The ego took another carving when I was forced to let my employee of four years know she ought to be looking for work.  I just couldn’t see how to keep paying her.  We had spent so many seasons sharing perspectives on the growing business, that she was as much advisor as shopkeep or assistant.  How often had I sought her perspective on a tricky  email exchange I was having with a client or colleague?  How many times had we celebrated a project win with an icy cocktail at the swanky martini lounge down the block?

When her last day with my company arrived, I went on one of my few house calls and then headed home instead of coming into work.  The other thing that can come from arrogance is a kind of moral cowardice: I simply couldn’t make myself confront the failure that watching her let herself out the door for the last time would make plain.  When I found her sadly cheerful hand-made thank you card on my desk the next day, I heaved a sigh and stared at my email inbox darkly until it became merely backlit lines without meaning.

Ingenuity wasn’t dead and neither was my appetite to survive.  But I was learning that to stay afloat in a new economy was going to take more than reserves of confidence or talent; I was going to have to reinvent my firm from a place of artful humility.  It would be a humble perspective that would help me determine just how much I could cut back, revising the shape and context of my business.  That editing taught me a lot about myself as a designer and a manager; I learned how to get back to the heart of intention and how to cut the fat.

When I met my landlord and asked her to accept half rent until I got back on my feet, I was without any of the pride that made me sick with worry before I emailed those clients.  In fact, my only imperative was to make my case as simply and sincerely as possible, so that she would understand my determination to make it was at the heart of the ask.  She agreed readily because, as I was learning, business people got it.  This change was big and we would need to band together.

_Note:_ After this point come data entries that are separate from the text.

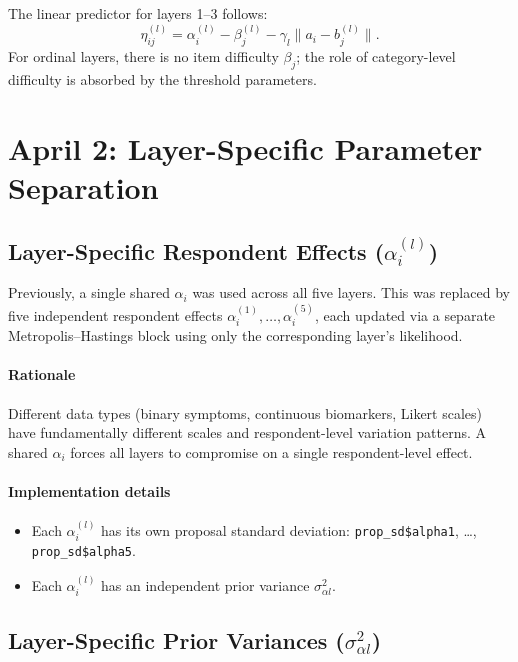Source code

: \documentclass[11pt]{article}
\begin{document}
The linear predictor for layers 1--3 follows:
\[
  \eta_{ij}^{(l)} = \alpha_i^{(l)} - \beta_j^{(l)} - \gamma_l \| a_i - b_j^{(l)} \|.
\]
For ordinal layers, there is no item difficulty $\beta_j$; the role of category-level difficulty is absorbed by the threshold parameters.


\section{April 2: Layer-Specific Parameter Separation}

\subsection{Layer-Specific Respondent Effects ($\alpha_i^{(l)}$)}

Previously, a single shared $\alpha_i$ was used across all five layers.
This was replaced by five independent respondent effects $\alpha_i^{(1)}, \dots, \alpha_i^{(5)}$, each updated via a separate Metropolis--Hastings block using only the corresponding layer's likelihood.

\paragraph{Rationale}
Different data types (binary symptoms, continuous biomarkers, Likert scales) have fundamentally different scales and respondent-level variation patterns.
A shared $\alpha_i$ forces all layers to compromise on a single respondent-level effect.

\paragraph{Implementation details}
\begin{itemize}[leftmargin=1.5em]
  \item Each $\alpha_i^{(l)}$ has its own proposal standard deviation: \lstinline{prop_sd$alpha1}, \dots, \lstinline{prop_sd$alpha5}.
  \item Each $\alpha_i^{(l)}$ has an independent prior variance $\sigma_{\alpha l}^2$.
\end{itemize}

\subsection{Layer-Specific Prior Variances ($\sigma_{\alpha l}^2$)}
\end{document}
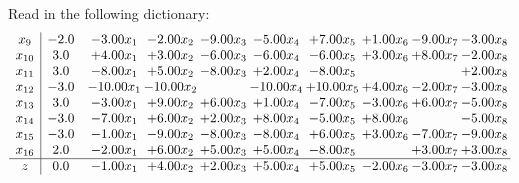 \documentclass[9pt]{article}
\begin{document}
Read in the following dictionary:
\[\begin{array}{c| c c@{\hskip 2pt} c@{\hskip 2pt} c@{\hskip 2pt} c@{\hskip 2pt} c@{\hskip 2pt} c@{\hskip 2pt} c@{\hskip 2pt} c@{\hskip 2pt} }
 x_{9}   &  -2.0 & -3.00 x_{1} & -2.00 x_{2} & -9.00 x_{3} & -5.00 x_{4} & +  7.00 x_{5} & +  1.00 x_{6} & -9.00 x_{7} & -3.00 x_{8}\\
 x_{10}   &  3.0 & +  4.00 x_{1} & +  3.00 x_{2} & -6.00 x_{3} & -6.00 x_{4} & -6.00 x_{5} & +  3.00 x_{6} & +  8.00 x_{7} & -2.00 x_{8}\\
 x_{11}   &  3.0 & -8.00 x_{1} & +  5.00 x_{2} & -8.00 x_{3} & +  2.00 x_{4} & -8.00 x_{5} &    &   & +  2.00 x_{8}\\
 x_{12}   &  -3.0 & -10.00 x_{1} & -10.00 x_{2} &   & -10.00 x_{4} & + 10.00 x_{5} & +  4.00 x_{6} & -2.00 x_{7} & -3.00 x_{8}\\
 x_{13}   &  3.0 & -3.00 x_{1} & +  9.00 x_{2} & +  6.00 x_{3} & +  1.00 x_{4} & -7.00 x_{5} & -3.00 x_{6} & +  6.00 x_{7} & -5.00 x_{8}\\
 x_{14}   &  -3.0 & -7.00 x_{1} & +  6.00 x_{2} & +  2.00 x_{3} & +  8.00 x_{4} & -5.00 x_{5} & +  8.00 x_{6} &   & -5.00 x_{8}\\
 x_{15}   &  -3.0 & -1.00 x_{1} & -9.00 x_{2} & -8.00 x_{3} & -8.00 x_{4} & +  6.00 x_{5} & +  3.00 x_{6} & -7.00 x_{7} & -9.00 x_{8}\\
 x_{16}   &  2.0 & -2.00 x_{1} & +  6.00 x_{2} & +  5.00 x_{3} & +  5.00 x_{4} & -8.00 x_{5} &   & +  3.00 x_{7} & +  3.00 x_{8}\\
\hline
z    &  0.0 & -1.00 x_{1} & +  4.00 x_{2} & +  2.00 x_{3} & +  5.00 x_{4} & +  5.00 x_{5} & -2.00 x_{6} & -3.00 x_{7} & -3.00 x_{8}\\
\end{array}\]
\end{document}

Later when I hosted a party at my shop to celebrate its switch from active retail space to appointment only design studio, it was not only the beginning of a long journey of rebranding, but a chance to reset with as much dignity as the situation could offer. Looking back on it, I suppose the facade was fragile, a glass mask.  My clients knew this was the other side of the coin.  On one face, the old version of the business had failed, while on the other it was reborn as a new thing.  What they could only imagine was how jarring and saddening this change was for me – still it was needed repositioning and they gamely helped me keep face.  We stood elbow to elbow munching from cheese plates and sipping white wine.  When it was all over, I wanted nothing more than to have my preferred drink at home – a wintery gin martini – and to crawl into bed with a corny and easily digested episode of Perry Mason.  There is comfort in tightly constructed mayhem that resolves itself in less than an hour.

Nowadays my business has not only survived, but grown, with more employees than it had before, tight systems for daily operation, and consistent self-checks for growth.  Offering not only interior design for homes and commercial spaces, but reimagined again as a vital retail boutique, we have earned a reputation as a stalwart shop around the corner in our bustling little city.

In the wake of the recession, priorities were shifted and I was made a better steward of my dream, but like the coin with two faces, I see that my business has been served by two polarities of confidence: arrogance and humility.